(Saved entries)
--------------------------------------------------

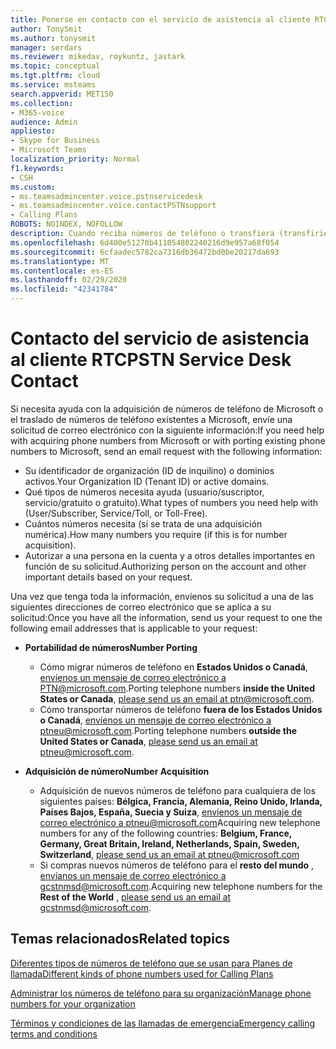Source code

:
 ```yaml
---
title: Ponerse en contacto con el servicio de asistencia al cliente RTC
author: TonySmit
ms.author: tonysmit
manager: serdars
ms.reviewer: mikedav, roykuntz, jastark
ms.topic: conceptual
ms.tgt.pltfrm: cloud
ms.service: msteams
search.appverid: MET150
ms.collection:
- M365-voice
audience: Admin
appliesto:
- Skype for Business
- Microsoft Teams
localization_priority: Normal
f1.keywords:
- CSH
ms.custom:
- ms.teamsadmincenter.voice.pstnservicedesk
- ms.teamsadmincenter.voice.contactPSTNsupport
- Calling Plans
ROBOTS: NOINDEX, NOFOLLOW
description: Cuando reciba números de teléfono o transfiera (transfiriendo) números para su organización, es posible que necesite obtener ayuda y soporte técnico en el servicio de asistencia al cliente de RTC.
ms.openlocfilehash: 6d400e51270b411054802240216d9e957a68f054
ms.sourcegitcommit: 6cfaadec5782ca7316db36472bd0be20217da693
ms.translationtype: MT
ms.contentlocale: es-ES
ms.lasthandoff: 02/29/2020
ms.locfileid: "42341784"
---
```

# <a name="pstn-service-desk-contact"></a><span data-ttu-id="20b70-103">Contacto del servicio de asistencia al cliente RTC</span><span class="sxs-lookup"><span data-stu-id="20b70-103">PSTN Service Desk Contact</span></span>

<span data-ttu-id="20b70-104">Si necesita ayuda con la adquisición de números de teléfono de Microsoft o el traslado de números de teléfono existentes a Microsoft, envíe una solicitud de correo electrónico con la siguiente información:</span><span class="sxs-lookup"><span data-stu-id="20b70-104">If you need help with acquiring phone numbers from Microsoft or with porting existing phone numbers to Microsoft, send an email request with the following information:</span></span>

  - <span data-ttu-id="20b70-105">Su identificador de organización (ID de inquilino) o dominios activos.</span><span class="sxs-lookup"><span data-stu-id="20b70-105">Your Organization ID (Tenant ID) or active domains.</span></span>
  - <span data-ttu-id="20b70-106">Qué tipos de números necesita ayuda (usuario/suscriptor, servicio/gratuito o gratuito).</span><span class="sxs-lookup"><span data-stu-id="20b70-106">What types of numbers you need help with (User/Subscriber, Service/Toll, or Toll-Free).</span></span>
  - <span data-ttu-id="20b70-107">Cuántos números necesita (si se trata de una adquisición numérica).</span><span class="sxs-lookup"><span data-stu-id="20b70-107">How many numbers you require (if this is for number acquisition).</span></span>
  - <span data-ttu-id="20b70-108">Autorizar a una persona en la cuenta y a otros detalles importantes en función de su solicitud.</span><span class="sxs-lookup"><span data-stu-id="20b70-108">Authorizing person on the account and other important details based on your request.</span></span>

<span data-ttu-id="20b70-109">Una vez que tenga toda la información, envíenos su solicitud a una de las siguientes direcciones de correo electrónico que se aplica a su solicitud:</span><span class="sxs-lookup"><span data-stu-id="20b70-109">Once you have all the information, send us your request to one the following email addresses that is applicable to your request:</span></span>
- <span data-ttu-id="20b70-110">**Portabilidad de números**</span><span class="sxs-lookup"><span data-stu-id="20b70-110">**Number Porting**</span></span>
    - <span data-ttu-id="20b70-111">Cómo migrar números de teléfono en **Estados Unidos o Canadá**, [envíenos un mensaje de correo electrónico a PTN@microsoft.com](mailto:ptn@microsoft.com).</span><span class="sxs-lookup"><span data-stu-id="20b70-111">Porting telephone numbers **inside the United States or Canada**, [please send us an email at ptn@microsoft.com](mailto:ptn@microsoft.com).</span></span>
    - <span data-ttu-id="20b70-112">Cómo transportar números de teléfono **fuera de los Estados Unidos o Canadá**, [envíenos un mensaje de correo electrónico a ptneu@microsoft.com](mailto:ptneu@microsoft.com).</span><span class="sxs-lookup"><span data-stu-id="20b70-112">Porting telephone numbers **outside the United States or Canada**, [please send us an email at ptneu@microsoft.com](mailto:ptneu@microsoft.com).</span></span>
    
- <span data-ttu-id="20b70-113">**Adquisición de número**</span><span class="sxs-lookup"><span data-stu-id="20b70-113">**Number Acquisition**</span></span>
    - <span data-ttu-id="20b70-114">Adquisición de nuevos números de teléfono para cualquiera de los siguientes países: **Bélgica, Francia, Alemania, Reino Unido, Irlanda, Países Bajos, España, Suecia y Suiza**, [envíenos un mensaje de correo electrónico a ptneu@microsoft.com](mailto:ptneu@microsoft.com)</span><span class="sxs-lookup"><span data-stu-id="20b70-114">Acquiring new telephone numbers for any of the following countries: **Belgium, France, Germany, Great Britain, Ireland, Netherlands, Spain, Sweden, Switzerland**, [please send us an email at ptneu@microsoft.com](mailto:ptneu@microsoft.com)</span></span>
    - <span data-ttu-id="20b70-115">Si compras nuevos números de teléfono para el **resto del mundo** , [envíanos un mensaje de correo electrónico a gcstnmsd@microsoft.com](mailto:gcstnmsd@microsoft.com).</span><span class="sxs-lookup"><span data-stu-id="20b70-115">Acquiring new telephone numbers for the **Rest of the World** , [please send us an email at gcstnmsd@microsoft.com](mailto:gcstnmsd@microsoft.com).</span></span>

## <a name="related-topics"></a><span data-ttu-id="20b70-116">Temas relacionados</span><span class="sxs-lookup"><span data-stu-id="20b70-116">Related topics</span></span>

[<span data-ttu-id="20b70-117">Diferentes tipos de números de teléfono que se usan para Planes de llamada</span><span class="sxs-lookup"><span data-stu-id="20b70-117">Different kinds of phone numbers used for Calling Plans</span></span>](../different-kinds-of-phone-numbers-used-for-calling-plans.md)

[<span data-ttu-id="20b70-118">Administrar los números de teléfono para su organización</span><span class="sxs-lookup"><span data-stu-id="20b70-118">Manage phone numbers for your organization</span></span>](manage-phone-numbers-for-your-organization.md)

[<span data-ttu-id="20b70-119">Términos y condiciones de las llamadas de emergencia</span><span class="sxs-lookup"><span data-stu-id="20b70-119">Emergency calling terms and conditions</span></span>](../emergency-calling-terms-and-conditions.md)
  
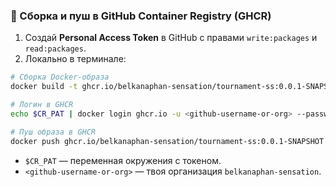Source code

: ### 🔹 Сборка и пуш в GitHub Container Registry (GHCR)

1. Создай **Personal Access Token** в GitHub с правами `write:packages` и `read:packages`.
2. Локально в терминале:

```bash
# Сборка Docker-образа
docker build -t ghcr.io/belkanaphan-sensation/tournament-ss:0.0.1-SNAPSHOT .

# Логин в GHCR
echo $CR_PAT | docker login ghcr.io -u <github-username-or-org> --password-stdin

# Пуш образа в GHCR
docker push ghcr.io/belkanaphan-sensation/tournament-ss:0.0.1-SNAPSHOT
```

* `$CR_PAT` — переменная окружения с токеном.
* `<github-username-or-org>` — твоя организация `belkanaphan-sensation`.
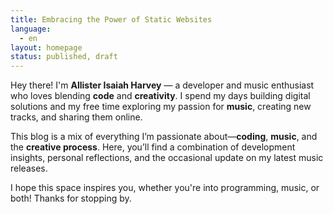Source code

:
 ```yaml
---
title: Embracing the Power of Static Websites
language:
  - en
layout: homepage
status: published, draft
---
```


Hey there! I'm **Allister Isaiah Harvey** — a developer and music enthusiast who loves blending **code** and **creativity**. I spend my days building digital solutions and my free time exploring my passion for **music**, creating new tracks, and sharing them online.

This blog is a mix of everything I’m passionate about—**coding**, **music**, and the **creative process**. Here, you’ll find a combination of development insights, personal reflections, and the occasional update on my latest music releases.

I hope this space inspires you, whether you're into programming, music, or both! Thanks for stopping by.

--------------------------------------------------

TO DO:
Copy the data above line for line, skipping every picture.

PROBLEM SOLUTION:
Source code

:
 ```yaml
---
title: Ponerse en contacto con el servicio de asistencia al cliente RTC
author: TonySmit
ms.author: tonysmit
manager: serdars
ms.reviewer: mikedav, roykuntz, jastark
ms.topic: conceptual
ms.tgt.pltfrm: cloud
ms.service: msteams
search.appverid: MET150
ms.collection:
- M365-voice
audience: Admin
appliesto:
- Skype for Business
- Microsoft Teams
localization_priority: Normal
f1.keywords:
- CSH
ms.custom:
- ms.teamsadmincenter.voice.pstnservicedesk
- ms.teamsadmincenter.voice.contactPSTNsupport
- Calling Plans
ROBOTS: NOINDEX, NOFOLLOW
description: Cuando reciba números de teléfono o transfiera (transfiriendo) números para su organización, es posible que necesite obtener ayuda y soporte técnico en el servicio de asistencia al cliente de RTC.
ms.openlocfilehash: 6d400e51270b411054802240216d9e957a68f054
ms.sourcegitcommit: 6cfaadec5782ca7316db36472bd0be20217da693
ms.translationtype: MT
ms.contentlocale: es-ES
ms.lasthandoff: 02/29/2020
ms.locfileid: "42341784"
---
```

# <a name="pstn-service-desk-contact"></a><span data-ttu-id="20b70-103">Contacto del servicio de asistencia al cliente RTC</span><span class="sxs-lookup"><span data-stu-id="20b70-103">PSTN Service Desk Contact</span></span>

<span data-ttu-id="20b70-104">Si necesita ayuda con la adquisición de números de teléfono de Microsoft o el traslado de números de teléfono existentes a Microsoft, envíe una solicitud de correo electrónico con la siguiente información:</span><span class="sxs-lookup"><span data-stu-id="20b70-104">If you need help with acquiring phone numbers from Microsoft or with porting existing phone numbers to Microsoft, send an email request with the following information:</span></span>

  - <span data-ttu-id="20b70-105">Su identificador de organización (ID de inquilino) o dominios activos.</span><span class="sxs-lookup"><span data-stu-id="20b70-105">Your Organization ID (Tenant ID) or active domains.</span></span>
  - <span data-ttu-id="20b70-106">Qué tipos de números necesita ayuda (usuario/suscriptor, servicio/gratuito o gratuito).</span><span class="sxs-lookup"><span data-stu-id="20b70-106">What types of numbers you need help with (User/Subscriber, Service/Toll, or Toll-Free).</span></span>
  - <span data-ttu-id="20b70-107">Cuántos números necesita (si se trata de una adquisición numérica).</span><span class="sxs-lookup"><span data-stu-id="20b70-107">How many numbers you require (if this is for number acquisition).</span></span>
  - <span data-ttu-id="20b70-108">Autorizar a una persona en la cuenta y a otros detalles importantes en función de su solicitud.</span><span class="sxs-lookup"><span data-stu-id="20b70-108">Authorizing person on the account and other important details based on your request.</span></span>

<span data-ttu-id="20b70-109">Una vez que tenga toda la información, envíenos su solicitud a una de las siguientes direcciones de correo electrónico que se aplica a su solicitud:</span><span class="sxs-lookup"><span data-stu-id="20b70-109">Once you have all the information, send us your request to one the following email addresses that is applicable to your request:</span></span>
- <span data-ttu-id="20b70-110">**Portabilidad de números**</span><span class="sxs-lookup"><span data-stu-id="20b70-110">**Number Porting**</span></span>
    - <span data-ttu-id="20b70-111">Cómo migrar números de teléfono en **Estados Unidos o Canadá**, [envíenos un mensaje de correo electrónico a PTN@microsoft.com](mailto:ptn@microsoft.com).</span><span class="sxs-lookup"><span data-stu-id="20b70-111">Porting telephone numbers **inside the United States or Canada**, [please send us an email at ptn@microsoft.com](mailto:ptn@microsoft.com).</span></span>
    - <span data-ttu-id="20b70-112">Cómo transportar números de teléfono **fuera de los Estados Unidos o Canadá**, [envíenos un mensaje de correo electrónico a ptneu@microsoft.com](mailto:ptneu@microsoft.com).</span><span class="sxs-lookup"><span data-stu-id="20b70-112">Porting telephone numbers **outside the United States or Canada**, [please send us an email at ptneu@microsoft.com](mailto:ptneu@microsoft.com).</span></span>
    
- <span data-ttu-id="20b70-113">**Adquisición de número**</span><span class="sxs-lookup"><span data-stu-id="20b70-113">**Number Acquisition**</span></span>
    - <span data-ttu-id="20b70-114">Adquisición de nuevos números de teléfono para cualquiera de los siguientes países: **Bélgica, Francia, Alemania, Reino Unido, Irlanda, Países Bajos, España, Suecia y Suiza**, [envíenos un mensaje de correo electrónico a ptneu@microsoft.com](mailto:ptneu@microsoft.com)</span><span class="sxs-lookup"><span data-stu-id="20b70-114">Acquiring new telephone numbers for any of the following countries: **Belgium, France, Germany, Great Britain, Ireland, Netherlands, Spain, Sweden, Switzerland**, [please send us an email at ptneu@microsoft.com](mailto:ptneu@microsoft.com)</span></span>
    - <span data-ttu-id="20b70-115">Si compras nuevos números de teléfono para el **resto del mundo** , [envíanos un mensaje de correo electrónico a gcstnmsd@microsoft.com](mailto:gcstnmsd@microsoft.com).</span><span class="sxs-lookup"><span data-stu-id="20b70-115">Acquiring new telephone numbers for the **Rest of the World** , [please send us an email at gcstnmsd@microsoft.com](mailto:gcstnmsd@microsoft.com).</span></span>

## <a name="related-topics"></a><span data-ttu-id="20b70-116">Temas relacionados</span><span class="sxs-lookup"><span data-stu-id="20b70-116">Related topics</span></span>

[<span data-ttu-id="20b70-117">Diferentes tipos de números de teléfono que se usan para Planes de llamada</span><span class="sxs-lookup"><span data-stu-id="20b70-117">Different kinds of phone numbers used for Calling Plans</span></span>](../different-kinds-of-phone-numbers-used-for-calling-plans.md)

[<span data-ttu-id="20b70-118">Administrar los números de teléfono para su organización</span><span class="sxs-lookup"><span data-stu-id="20b70-118">Manage phone numbers for your organization</span></span>](manage-phone-numbers-for-your-organization.md)

[<span data-ttu-id="20b70-119">Términos y condiciones de las llamadas de emergencia</span><span class="sxs-lookup"><span data-stu-id="20b70-119">Emergency calling terms and conditions</span></span>](../emergency-calling-terms-and-conditions.md)
  
Source code

: ### 🔹 Сборка и пуш в GitHub Container Registry (GHCR)

1. Создай **Personal Access Token** в GitHub с правами `write:packages` и `read:packages`.
2. Локально в терминале:

```bash
# Сборка Docker-образа
docker build -t ghcr.io/belkanaphan-sensation/tournament-ss:0.0.1-SNAPSHOT .

# Логин в GHCR
echo $CR_PAT | docker login ghcr.io -u <github-username-or-org> --password-stdin

# Пуш образа в GHCR
docker push ghcr.io/belkanaphan-sensation/tournament-ss:0.0.1-SNAPSHOT
```

* `$CR_PAT` — переменная окружения с токеном.
* `<github-username-or-org>` — твоя организация `belkanaphan-sensation`.
Source code

:
 ```yaml
---
title: Embracing the Power of Static Websites
language:
  - en
layout: homepage
status: published, draft
---
```


Hey there! I'm **Allister Isaiah Harvey** — a developer and music enthusiast who loves blending **code** and **creativity**. I spend my days building digital solutions and my free time exploring my passion for **music**, creating new tracks, and sharing them online.

This blog is a mix of everything I’m passionate about—**coding**, **music**, and the **creative process**. Here, you’ll find a combination of development insights, personal reflections, and the occasional update on my latest music releases.

I hope this space inspires you, whether you're into programming, music, or both! Thanks for stopping by.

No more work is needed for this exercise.